Publications

Oxidation of Ni-Al-base electrodeposited composite coatings. I: Oxidation kinetics and morphology at 800°C

Susan, D.F.; Marder, A.R.

The oxidation of nickel-matrix/aluminum-particle composite coatings was studied using thermogravimetric (TG) analysis in air at 800°C for up to 100 hr. Long-term oxidation behavior was investigated with furnace exposures up to 2000 hr. The coatings were applied to nickel substrates by the composite electrodeposition technique and vacuum heat treated for 3-hr at 825°C prior to oxidation testing.
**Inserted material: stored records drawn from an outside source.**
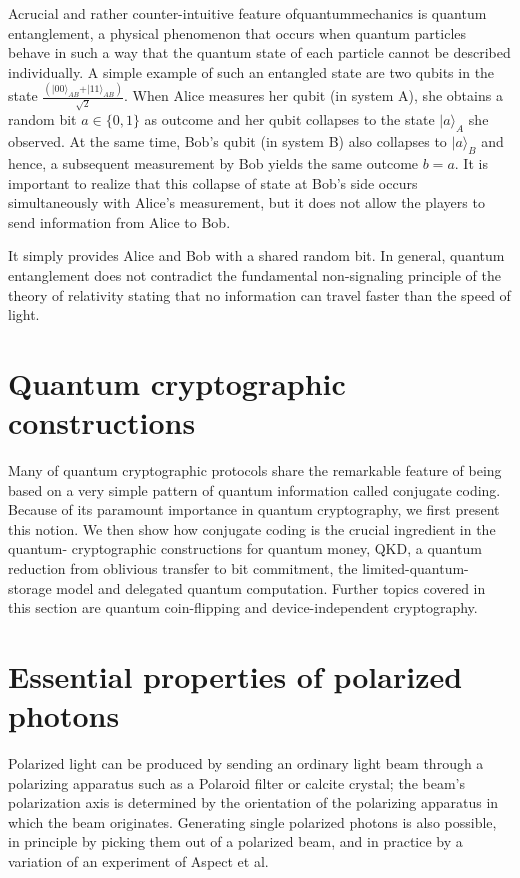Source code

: Acrucial and rather counter-intuitive feature ofquantummechanics is quantum entanglement, a physical phenomenon that occurs when quantum particles behave in such a way that the quantum state of each particle cannot be described individually. A simple example of such an entangled state are two qubits in the state $\frac{(\vert 00\rangle_{AB} +\vert 11\rangle_{AB})}{\sqrt{2}}$. When Alice measures her
qubit (in system A), she obtains a random bit $a \in \{0, 1\}$ as outcome and her qubit collapses  to the state $\vert a\rangle_A$ she observed. At the same time, Bob’s qubit (in system B) also collapses to $\vert a\rangle_B$ and hence, a subsequent measurement by Bob yields the same outcome $b = a$. It is important to realize that this collapse of state at Bob’s side occurs simultaneously with Alice’s measurement, but it does not allow the players to send information from Alice to Bob.

It simply provides Alice and Bob with a shared random bit. In general, quantum entanglement does not contradict the fundamental non-signaling principle of the theory of relativity stating that no information can travel faster than the speed of light.


\section{Quantum cryptographic constructions}
Many of quantum cryptographic protocols share the remarkable feature of being based on a very simple pattern of quantum information called conjugate coding. Because of its paramount importance in quantum cryptography, we first present this notion. We then show how conjugate coding is the crucial ingredient in the quantum- cryptographic constructions for quantum money, QKD, a quantum reduction from oblivious transfer to bit commitment, the limited-quantum-storage model and delegated quantum computation. Further topics covered in this section are quantum coin-flipping and device-independent cryptography.



\section{Essential properties of polarized photons}

Polarized light can be produced by sending an ordinary
light beam through a polarizing apparatus such as a Polaroid filter or calcite crystal; the beam’s polarization axis is determined by the orientation of the polarizing apparatus in which the beam originates. Generating single polarized photons is also possible, in principle by picking them out of a polarized beam, and in practice by a variation of an experiment of Aspect \textcite{Aspect1982} et al.

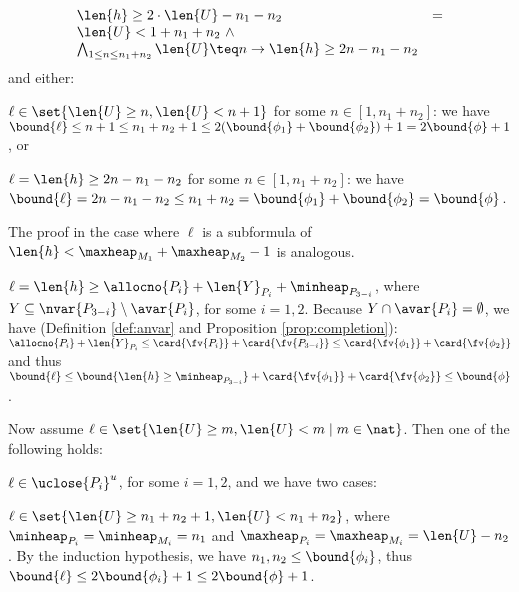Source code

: {\begin{compactitem}
\begin{compactitem}
\[\begin{array}{ll}
        \len{h} \geq 2\cdot\len{U} - n_1 - n_2  & = \\
        \len{U} < 1 + n_1 + n_2 ~\wedge \\ 
        \bigwedge_{1 \leq n \leq n_1 + n_2} 
        \len{U} \teq n \rightarrow \len{h} \geq 2n - n_1 - n_2
        \end{array}\]
        and either:\begin{compactitem}
        \item $\ell \in \set{\len{U} \geq n, \len{U} < n+1}$ for some
          $n \in [1,n_1+n_2]$: we have $\bound{\ell} \leq n+1 \leq
          n_1+n_2+1 \leq 2(\bound{\phi_1} + \bound{\phi_2}) + 1 =
          2\bound{\phi}+1$, or
        \item $\ell = \len{h} \geq 2n - n_1 - n_2$ for some $n \in
          [1,n_1+n_2]$: we have $\bound{\ell} = 2n-n_1-n_2 \leq
          n_1+n_2 = \bound{\phi_1} + \bound{\phi_2} = \bound{\phi}$. 
        \end{compactitem}
      \item The proof in the case where $\ell$ is a subformula of $\len{h} <
        \maxheap_{M_1} + \maxheap_{M_2} - 1$ is analogous.
      \item $\ell = \len{h} \geq \allocno{P_i} + \len{Y}_{P_i} +
        \minheap_{P_{3-i}}$, where $Y \subseteq \nvar{P_{3-i}}
        \setminus \avar{P_i}$, for some $i=1,2$. Because $Y \cap
        \avar{P_i} = \emptyset$, we have (Definition \ref{def:anvar}
        and Proposition \ref{prop:completion}): $\allocno{P_i} +
        \len{Y}_{P_i} \leq \card{\fv{P_i}} + \card{\fv{P_{3-i}}} \leq
        \card{\fv{\phi_1}} + \card{\fv{\phi_2}}$ and thus
        $\bound{\ell} \leq \bound{\len{h} \geq \minheap_{P_{3-i}}} +
        \card{\fv{\phi_1}} + \card{\fv{\phi_2}} \leq \bound{\phi}$.
    \end{compactitem}
    Now assume $\ell \in \set{\len{U} \geq m, \len{U} < m \mid m \in \nat}$.
    Then one of the following holds:
    \begin{compactitem}
    \item $\ell \in \uclose{P_i}^u$, for some $i=1,2$, and we have two cases:
      \begin{compactitem}
      \item $\ell \in \set{\len{U} \geq n_1 + n_2 + 1,\len{U} <
        n_1+n_2}$, where $\minheap_{P_i}=\minheap_{M_i}=n_1$ and
        $\maxheap_{P_i}=\maxheap_{M_i}=\len{U}-n_2$. By the induction
        hypothesis, we have $n_1, n_2 \leq \bound{\phi_i}$, thus
        $\bound{\ell} \leq 2\bound{\phi_i}+1 \leq 2\bound{\phi}+1$.

\end{compactitem}
\end{compactitem}
\end{compactitem}}
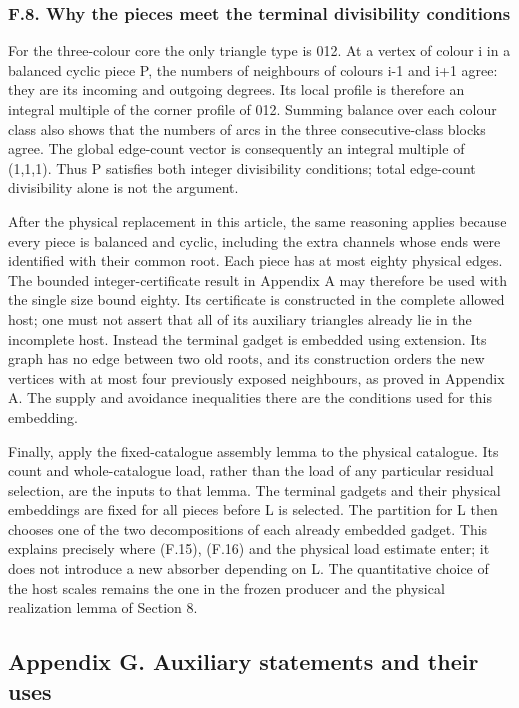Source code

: \documentclass[english,11pt,a4paper]{article}
\begin{document}
\subsubsection{F.8. Why the pieces meet the terminal divisibility conditions}\label{f.8.-why-the-pieces-meet-the-terminal-divisibility-conditions}

For the three-colour core the only triangle type is 012. At a vertex of colour i in a balanced cyclic piece P, the numbers of neighbours of colours i-1 and i+1 agree: they are its incoming and outgoing degrees. Its local profile is therefore an integral multiple of the corner profile of 012. Summing balance over each colour class also shows that the numbers of arcs in the three consecutive-class blocks agree. The global edge-count vector is consequently an integral multiple of (1,1,1). Thus P satisfies both integer divisibility conditions; total edge-count divisibility alone is not the argument.

After the physical replacement in this article, the same reasoning applies because every piece is balanced and cyclic, including the extra channels whose ends were identified with their common root. Each piece has at most eighty physical edges. The bounded integer-certificate result in Appendix A may therefore be used with the single size bound eighty. Its certificate is constructed in the complete allowed host; one must not assert that all of its auxiliary triangles already lie in the incomplete host. Instead the terminal gadget is embedded using extension. Its graph has no edge between two old roots, and its construction orders the new vertices with at most four previously exposed neighbours, as proved in Appendix A. The supply and avoidance inequalities there are the conditions used for this embedding.

Finally, apply the fixed-catalogue assembly lemma to the physical catalogue. Its count and whole-catalogue load, rather than the load of any particular residual selection, are the inputs to that lemma. The terminal gadgets and their physical embeddings are fixed for all pieces before L is selected. The partition for L then chooses one of the two decompositions of each already embedded gadget. This explains precisely where (F.15), (F.16) and the physical load estimate enter; it does not introduce a new absorber depending on L. The quantitative choice of the host scales remains the one in the frozen producer and the physical realization lemma of Section 8.

\subsection{Appendix G. Auxiliary statements and their uses}\label{appendix-g.-auxiliary-statements-and-their-uses}
\end{document}
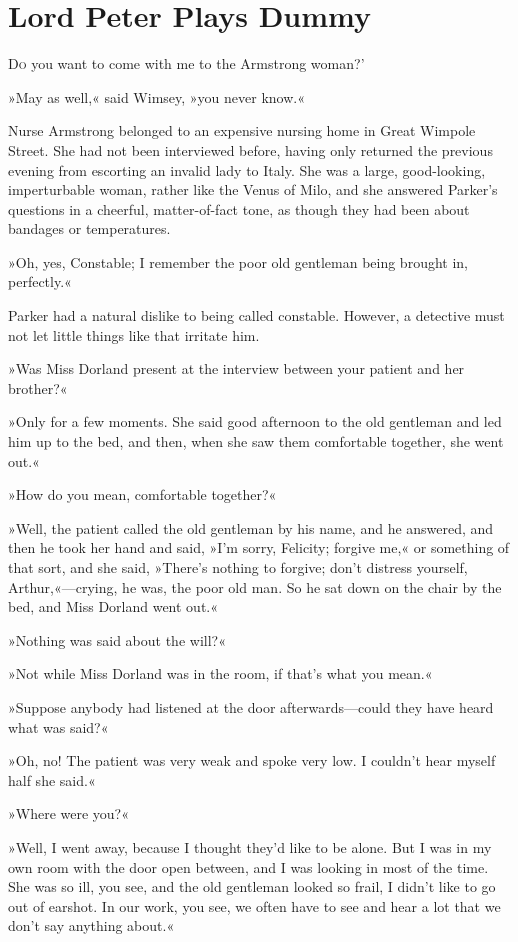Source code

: \chapter{Lord Peter Plays Dummy}
\lettrine[lines=4,ante=‘]{D}{o} you want to come with me to the Armstrong woman?'

\zz
»May as well,« said Wimsey, »you never know.«

\zz
Nurse Armstrong belonged to an expensive nursing home in Great Wimpole Street. She had not been interviewed before, having only returned the previous evening from escorting an invalid lady to Italy. She was a large, good-looking, imperturbable woman, rather like the Venus of Milo, and she answered Parker's questions in a cheerful, matter-of-fact tone, as though they had been about bandages or temperatures.

»Oh, yes, Constable; I remember the poor old gentleman being brought in, perfectly.«

Parker had a natural dislike to being called constable. However, a detective must not let little things like that irritate him.

»Was Miss Dorland present at the interview between your patient and her brother?«

»Only for a few moments. She said good afternoon to the old gentleman and led him up to the bed, and then, when she saw them comfortable together, she went out.«

»How do you mean, comfortable together?«

»Well, the patient called the old gentleman by his name, and he answered, and then he took her hand and said, »I'm sorry, Felicity; forgive me,« or something of that sort, and she said, »There's nothing to forgive; don't distress yourself, Arthur,«---crying, he was, the poor old man. So he sat down on the chair by the bed, and Miss Dorland went out.«

»Nothing was said about the will?«

»Not while Miss Dorland was in the room, if that's what you mean.«

»Suppose anybody had listened at the door afterwards\allowbreak---\allowbreak could they have heard what was said?«

»Oh, no! The patient was very weak and spoke very low. I couldn't hear myself half she said.«

»Where were you?«

»Well, I went away, because I thought they'd like to be alone. But I was in my own room with the door open between, and I was looking in most of the time. She was so ill, you see, and the old gentleman looked so frail, I didn't like to go out of earshot. In our work, you see, we often have to see and hear a lot that we don't say anything about.«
The heat-treated coatings contained a two-phase γ(Ni) + γ′(Ni3Al) microstructure and the overall coating composition was approximately 7 wt.% Al. Also examined were uncoated nickel substrates and bulk Ni-Al alloys containing 6.2, 9.0, and 14 wt.% Al. For all samples, mass-gain kinetics were obtained from thermogravimetric (TG) experiments and furnace exposures and the composition and morphology of the oxidation products were examined using optical microscopy, scanning-electron microscopy (SEM), electron-probe microanalysis (EPMA), and X-ray diffraction (XRD). An outer NiO layer and an inner γ-Al2O3 layer formed on the composite-coating surface. The addition of a small amount of Si (about 1-2 at.%) was found to have little effect on Ni-Al composite-coating oxidation behavior. The Ni-Al coatings behave similarly to bulk γ + γ′(Ni3Al) or single-phase γ′(Ni3Al). In addition, at lower temperatures, such as 800°C, the coatings benefit from a small grain size that enhances Al diffusion to the surface to form the protective alumina layer. Based on oxidation kinetics and morphology, a critical Al content of about 6 wt.% was found, below which internal oxidation and higher oxidation mass gains were observed.